(Pictures paired with source code)

= Beginning of Section =

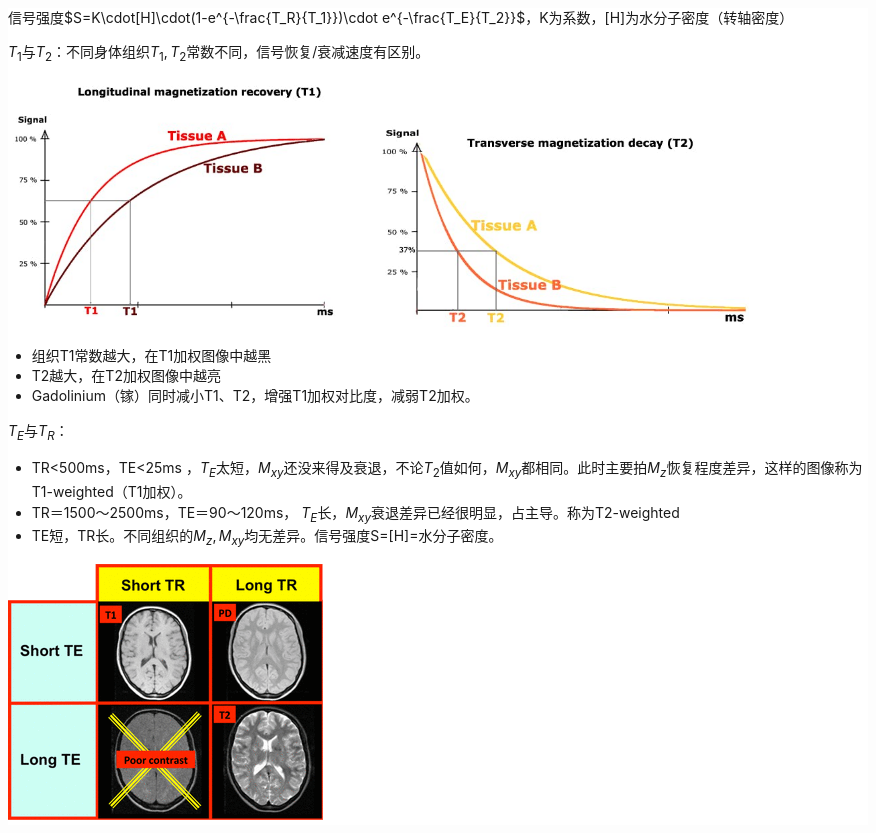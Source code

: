 信号强度$S=K\cdot[H]\cdot(1-e^{-\frac{T_R}{T_1}})\cdot e^{-\frac{T_E}{T_2}}$，K为系数，[H]为水分子密度（转轴密度）

$T_1$与$T_2$：不同身体组织$T_1,T_2$常数不同，信号恢复/衰减速度有区别。

<img src="img/T1.gif" style="zoom: 67%;" /> <img src="img/T2.gif" style="zoom: 67%;" />

* 组织T1常数越大，在T1加权图像中越黑
* T2越大，在T2加权图像中越亮
* Gadolinium（镓）同时减小T1、T2，增强T1加权对比度，减弱T2加权。

$T_E$与$T_R$：

*  TR<500ms，TE<25ms ，$T_E$太短，$M_{xy}$还没来得及衰退，不论$T_2$值如何，$M_{xy}$都相同。此时主要拍$M_z$恢复程度差异，这样的图像称为T1-weighted（T1加权）。
*  TR＝1500～2500ms，TE＝90～120ms， $T_E$长，$M_{xy}$衰退差异已经很明显，占主导。称为T2-weighted
* TE短，TR长。不同组织的$M_z,M_{xy}$均无差异。信号强度S=[H]=水分子密度。

![](img/3310360.gif)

= End of Section =

What you need to do:
Count up every line above that has the word "weighted" in it; answer with the number alone.

Written solution:
2